In Germany goulash is known as Gulasch, and has four basic varieties, beef, pork, venison or wild boar. German goulash is commonly served with potatoes in northern Germany, whilst white rice or noodles and dumplings in the south of Germany. Carrots are a favored addition to this cultural meal, and red wine replaces the beer. In authentic German Galasch, egg noodles are replaced by the traditional dish ‘Spaetzle’. This is a dish that results in your choice of either tiny noodles or dumplings, made from flour, eggs and milk. The dough is forced through a sieve or colander, resulting in tiny specks that are then poached before being added to the meal.
American goulash retains the characteristic flavors inherited from the beef and paprika used in traditional goulash; however this cultural dish has brought many new ingredients and flavors. Pasta such as macaroni or egg noodles are conventional and added to this fantastic one-pot meal, as are larger amounts of tomato such as canned tomatoes, tomato sauce and tomato paste. Cheese is often melted into the meal. Beer is frequently omitted from the recipe, with many other herbs and flavors added such as basil, Worcestershire sauce and green beans. American goulash is typically referred to as just goulash or at times American Chop Suey. One also finds that American goulash typically calls for ground beef as the base ingredient.
Goulash Recipe Tips
Goulash is an extremely versatile meal that rewards one with fantastic results, regardless of the ingredients used, as long as a few basic guidelines are followed. The type of meat, the duration of cooking and the addition of generous amounts of paprika are integral to a stew or soup that cannot be turned down. Here are a few basic measures to keep in mind when cooking up this fantastic one-pot wonder.
The Best Cooking Medium
Regardless of which easy goulash recipe you choose to prepare, there are a few tips that will help you to bring out the best in your meal.
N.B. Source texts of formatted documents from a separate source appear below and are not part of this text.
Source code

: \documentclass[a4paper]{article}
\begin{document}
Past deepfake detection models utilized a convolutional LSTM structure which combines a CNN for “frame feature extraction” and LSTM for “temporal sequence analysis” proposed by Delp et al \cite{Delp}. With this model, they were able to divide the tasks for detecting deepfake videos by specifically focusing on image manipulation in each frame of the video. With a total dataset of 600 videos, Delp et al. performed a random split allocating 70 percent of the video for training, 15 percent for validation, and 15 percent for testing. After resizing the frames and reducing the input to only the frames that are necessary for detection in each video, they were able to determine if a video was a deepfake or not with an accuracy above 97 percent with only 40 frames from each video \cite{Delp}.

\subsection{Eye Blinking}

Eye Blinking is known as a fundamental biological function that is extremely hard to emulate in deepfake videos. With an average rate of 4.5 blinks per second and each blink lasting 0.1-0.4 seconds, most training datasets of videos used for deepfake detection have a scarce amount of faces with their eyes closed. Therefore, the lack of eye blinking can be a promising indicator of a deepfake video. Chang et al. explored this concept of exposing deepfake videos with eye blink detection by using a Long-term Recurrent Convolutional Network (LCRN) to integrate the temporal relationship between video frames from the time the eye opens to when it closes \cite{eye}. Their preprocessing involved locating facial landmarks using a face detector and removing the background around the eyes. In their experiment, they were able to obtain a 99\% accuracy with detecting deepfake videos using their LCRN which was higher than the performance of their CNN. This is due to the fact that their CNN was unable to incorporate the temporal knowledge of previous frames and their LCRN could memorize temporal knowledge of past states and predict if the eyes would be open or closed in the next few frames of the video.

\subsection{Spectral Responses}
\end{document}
Homemade goulash develops the fullest flavor when cooked in a Crockpot (slow-cooker). The gentle but steady temperature ensures that the tastes of your ingredients are greatly enhanced; Crockpot Goulash recipe is a firm favorite. When cooking in a casserole dish it is recommended that you first prepare the goulash in a deep pot, before transferring to the casserole dish for finishing off in your oven. By baking your goulash in a 350 degree Fahrenheit / 200 degree Celsius oven for 1 ½ to 2 hours, covered, the dish is cooked evenly developing a flavor rivaling that if the traditional Crock pot meal in every way.
Selecting the Best Cut
If one is shopping with a higher budget, a leaner cut of beef such as rib eye steak or sirloin can be used instead of shank, neck or shoulder. Chuck should generally be avoided as it does not contain enough sinew and fat, which cooks down into richness over time. Shin is a good choice of meat that does not break the budget, matching the cooking process perfectly. One can prepare goulash with almost any cut of meat available, even though better cuts do give meatier flavor. A traditional Hungarian variation of goulash recipe even uses beef bones with added sauerkraut, this is known ‘Hamisgulyás’ roughly translating to ‘Fake Goulash’. As an alternative to mixing the spices together with the meat in the pot, your choice of beef, veal or venison can be cubed and rubbed in paprika prior to browning. When first rubbing your meat in paprika, a brown crust forms on the outside of the cubes, giving one the appearance and texture of a meal cooked over an open fire.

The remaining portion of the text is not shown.